The records follow. Print, word for word, the first line through the "### 1. Video" line.

Available data:

··········

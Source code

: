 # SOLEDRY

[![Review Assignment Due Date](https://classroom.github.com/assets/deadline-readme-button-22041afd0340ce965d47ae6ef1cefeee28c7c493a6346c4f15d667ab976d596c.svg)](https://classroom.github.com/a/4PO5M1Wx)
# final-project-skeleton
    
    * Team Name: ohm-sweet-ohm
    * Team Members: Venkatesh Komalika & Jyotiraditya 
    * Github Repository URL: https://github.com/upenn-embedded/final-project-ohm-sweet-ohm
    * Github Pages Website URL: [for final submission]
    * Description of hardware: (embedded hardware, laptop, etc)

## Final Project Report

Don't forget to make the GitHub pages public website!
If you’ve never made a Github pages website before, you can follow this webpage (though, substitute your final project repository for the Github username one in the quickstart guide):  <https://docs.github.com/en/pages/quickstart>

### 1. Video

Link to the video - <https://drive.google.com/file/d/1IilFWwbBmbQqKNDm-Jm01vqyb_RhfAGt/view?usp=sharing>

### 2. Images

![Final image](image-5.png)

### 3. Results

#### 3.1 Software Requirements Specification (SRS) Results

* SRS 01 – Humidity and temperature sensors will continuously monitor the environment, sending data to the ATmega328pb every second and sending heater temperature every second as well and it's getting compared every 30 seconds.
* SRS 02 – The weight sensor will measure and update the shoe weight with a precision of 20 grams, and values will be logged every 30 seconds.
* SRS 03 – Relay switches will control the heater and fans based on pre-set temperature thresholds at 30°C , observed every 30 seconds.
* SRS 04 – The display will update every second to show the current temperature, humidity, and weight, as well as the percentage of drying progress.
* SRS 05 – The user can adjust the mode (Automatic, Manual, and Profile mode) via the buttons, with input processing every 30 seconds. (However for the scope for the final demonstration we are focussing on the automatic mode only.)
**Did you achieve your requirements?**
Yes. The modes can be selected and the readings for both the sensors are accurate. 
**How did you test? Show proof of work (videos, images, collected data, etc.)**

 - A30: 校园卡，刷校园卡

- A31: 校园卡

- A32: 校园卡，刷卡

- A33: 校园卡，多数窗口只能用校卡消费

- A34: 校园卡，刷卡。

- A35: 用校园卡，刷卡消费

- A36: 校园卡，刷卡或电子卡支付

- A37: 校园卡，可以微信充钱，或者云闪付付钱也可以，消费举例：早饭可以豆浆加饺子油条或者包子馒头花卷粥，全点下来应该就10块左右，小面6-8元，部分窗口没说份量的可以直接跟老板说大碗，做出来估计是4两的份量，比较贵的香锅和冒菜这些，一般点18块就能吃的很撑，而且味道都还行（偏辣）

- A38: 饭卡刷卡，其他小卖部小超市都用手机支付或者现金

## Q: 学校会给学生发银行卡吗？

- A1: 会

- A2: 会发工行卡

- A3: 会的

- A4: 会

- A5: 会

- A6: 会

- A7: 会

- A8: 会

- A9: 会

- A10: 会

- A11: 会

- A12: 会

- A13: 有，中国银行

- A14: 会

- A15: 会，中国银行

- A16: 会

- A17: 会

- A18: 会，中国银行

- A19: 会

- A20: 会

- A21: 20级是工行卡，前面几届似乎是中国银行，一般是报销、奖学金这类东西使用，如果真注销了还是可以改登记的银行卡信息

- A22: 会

··········

Exercise answer:
Source code

: # SOLEDRY

[![Review Assignment Due Date](https://classroom.github.com/assets/deadline-readme-button-22041afd0340ce965d47ae6ef1cefeee28c7c493a6346c4f15d667ab976d596c.svg)](https://classroom.github.com/a/4PO5M1Wx)
# final-project-skeleton
    
    * Team Name: ohm-sweet-ohm
    * Team Members: Venkatesh Komalika & Jyotiraditya 
    * Github Repository URL: https://github.com/upenn-embedded/final-project-ohm-sweet-ohm
    * Github Pages Website URL: [for final submission]
    * Description of hardware: (embedded hardware, laptop, etc)

## Final Project Report

Don't forget to make the GitHub pages public website!
If you’ve never made a Github pages website before, you can follow this webpage (though, substitute your final project repository for the Github username one in the quickstart guide):  <https://docs.github.com/en/pages/quickstart>

### 1. Video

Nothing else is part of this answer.